Scared and need support!


#1

I’m beginning BCP next month and then will begin stims in January for my first IVF attempt. This will be my only attempt and I’m completely terrified that it won’t work and I will never be a mom! I’ve been trying for 5 years and have had 4 failed IUI’s (one very low chemical). I’m beginning my 2ww for a natural cycle and praying so hard that I will just get my miracle and not have to proceed to IVF but most likely that is not going to happen.

All I keep thinking about is the procedure and the what if’s and it is driving me crazy! I’m not sleeping well, my face is breaking out and I’ve been grinding my teeth a lot when I’m sleeping. I’m trying to stay positive that it will work but I’m completely stressed out and don’t know what to do. I keep thinking about what if it doesn’t work? How will I be able to handle this? I’m scared it is going to destroy me and my marriage!

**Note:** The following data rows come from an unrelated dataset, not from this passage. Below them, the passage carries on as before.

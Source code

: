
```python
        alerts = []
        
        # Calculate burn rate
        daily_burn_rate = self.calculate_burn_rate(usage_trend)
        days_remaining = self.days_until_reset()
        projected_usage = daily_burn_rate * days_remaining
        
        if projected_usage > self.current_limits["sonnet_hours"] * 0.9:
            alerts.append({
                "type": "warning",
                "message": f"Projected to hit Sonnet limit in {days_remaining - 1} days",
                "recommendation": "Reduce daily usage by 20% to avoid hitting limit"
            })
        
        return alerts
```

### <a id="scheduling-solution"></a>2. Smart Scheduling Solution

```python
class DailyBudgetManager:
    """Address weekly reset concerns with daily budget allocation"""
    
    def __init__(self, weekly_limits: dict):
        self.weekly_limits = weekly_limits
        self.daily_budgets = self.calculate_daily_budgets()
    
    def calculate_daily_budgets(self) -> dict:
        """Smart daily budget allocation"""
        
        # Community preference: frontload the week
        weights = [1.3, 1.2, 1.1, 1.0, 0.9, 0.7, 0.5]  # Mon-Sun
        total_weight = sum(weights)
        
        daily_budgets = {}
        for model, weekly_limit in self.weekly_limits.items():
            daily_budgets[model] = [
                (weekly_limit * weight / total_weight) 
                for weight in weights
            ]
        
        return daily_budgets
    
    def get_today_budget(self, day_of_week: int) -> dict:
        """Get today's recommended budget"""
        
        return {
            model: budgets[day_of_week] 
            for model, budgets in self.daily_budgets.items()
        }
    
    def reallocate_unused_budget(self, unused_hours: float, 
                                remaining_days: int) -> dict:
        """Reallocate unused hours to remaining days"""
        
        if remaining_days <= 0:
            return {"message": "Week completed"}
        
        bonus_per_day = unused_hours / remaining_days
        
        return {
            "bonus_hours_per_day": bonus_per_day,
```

Just looking for support and advice from someone that understands…


#2

I am so sorry you are worrying so much. I was like that with my initial IVF as well. I finally decided I need to do something to manage all the stress and worry and set aside 30-60 minutes a day just for me. Sometimes I took a walk, sometimes I ate gelato, sometimes I mediated (there are some decent IVF meditations on iTunes), I took long baths, and when I could afford it, I got a massage. It did help me feel slightly less frenzied.

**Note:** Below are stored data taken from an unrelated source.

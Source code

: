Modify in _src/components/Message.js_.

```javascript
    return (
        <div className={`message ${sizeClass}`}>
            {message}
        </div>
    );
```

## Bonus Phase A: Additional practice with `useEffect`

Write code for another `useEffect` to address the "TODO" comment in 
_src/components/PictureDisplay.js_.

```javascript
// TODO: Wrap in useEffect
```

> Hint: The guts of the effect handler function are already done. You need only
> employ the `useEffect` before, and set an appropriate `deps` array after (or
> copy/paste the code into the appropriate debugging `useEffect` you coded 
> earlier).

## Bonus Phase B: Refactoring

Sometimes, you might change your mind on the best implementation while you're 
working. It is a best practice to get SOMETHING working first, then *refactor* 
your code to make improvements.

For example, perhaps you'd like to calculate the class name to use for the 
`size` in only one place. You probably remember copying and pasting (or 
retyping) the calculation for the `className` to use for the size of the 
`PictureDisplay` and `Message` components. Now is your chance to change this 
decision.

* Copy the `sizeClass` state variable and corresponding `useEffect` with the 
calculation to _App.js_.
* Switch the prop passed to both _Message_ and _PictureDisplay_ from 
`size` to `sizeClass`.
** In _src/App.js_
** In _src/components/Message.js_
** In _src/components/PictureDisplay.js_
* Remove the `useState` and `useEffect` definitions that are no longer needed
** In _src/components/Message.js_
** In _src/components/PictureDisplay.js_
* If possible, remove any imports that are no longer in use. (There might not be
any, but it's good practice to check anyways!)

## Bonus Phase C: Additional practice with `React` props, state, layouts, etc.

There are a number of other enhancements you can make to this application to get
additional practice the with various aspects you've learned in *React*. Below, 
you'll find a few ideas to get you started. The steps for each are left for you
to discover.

I wish there was something I could say that would reassure you, but IVF is a very up down, up down, roller coaster of a process, and there are so so many variables. Take a deep breath, and try to approach it one day at a time… that is what I have been trying to do.


#3

I completely understand where you are coming from. I was worried sick about my IVF cycles. Not only do they take an emotional toll but they take a huge financial toll. I finally found a book that discussed the emotional aspects of IVF: Conquering Infertility: Dr. Alice Domar’s Mind/Body Guide to Enhancing Fertility and Coping with Infertility . I recommend this book to you! It made me feel like I was back in charge of my life which put my mind at ease.

I wish you the best of luck and I pray that you will find peace through this terribly stressful process.


#4

I’ve been in your shoes. Our first IVF we decided was our one and only shot before we moved on to foster to adoption. I was a nervous wreck, but it WORKED! My almost 3 year old miracle is taking a nap in the next room. Take it a day at a time and best wishes to you!


#5

Hi Rachel,

I was where you are not quite a year ago. First, take a deep breath…IVF is much more complex and therefore has higher success rates than IUI. So- failed IUI’s do not automatically equate to a failed IVF. Like you, we gave IVF one chance. We had to save up as our insurance did not cover any of it. That was scary. However- I can tell you it was absolutely worth it! Try to only think positive thoughts and treat yourself well throughout the IVF process. It is hard, mentally and physically at times so you need to make sure you give yourself the extra attention and rest that you need. I wish you the very best and am hoping you get your BFP!!


#6

Sorry you are having to deal with all of these emotions. It sounds like we are on similar schedules. I will start bcp some time next week, then will have my frosties transferred the following cycle (january). IVF is such a rollercoaster, but it does create miracles. Our little one is a donor IVF miracle boy! Good luck to you, I hope this is your time. :slight_smile:


#7

Thank you everyone for your support and advice! It helped more then you know!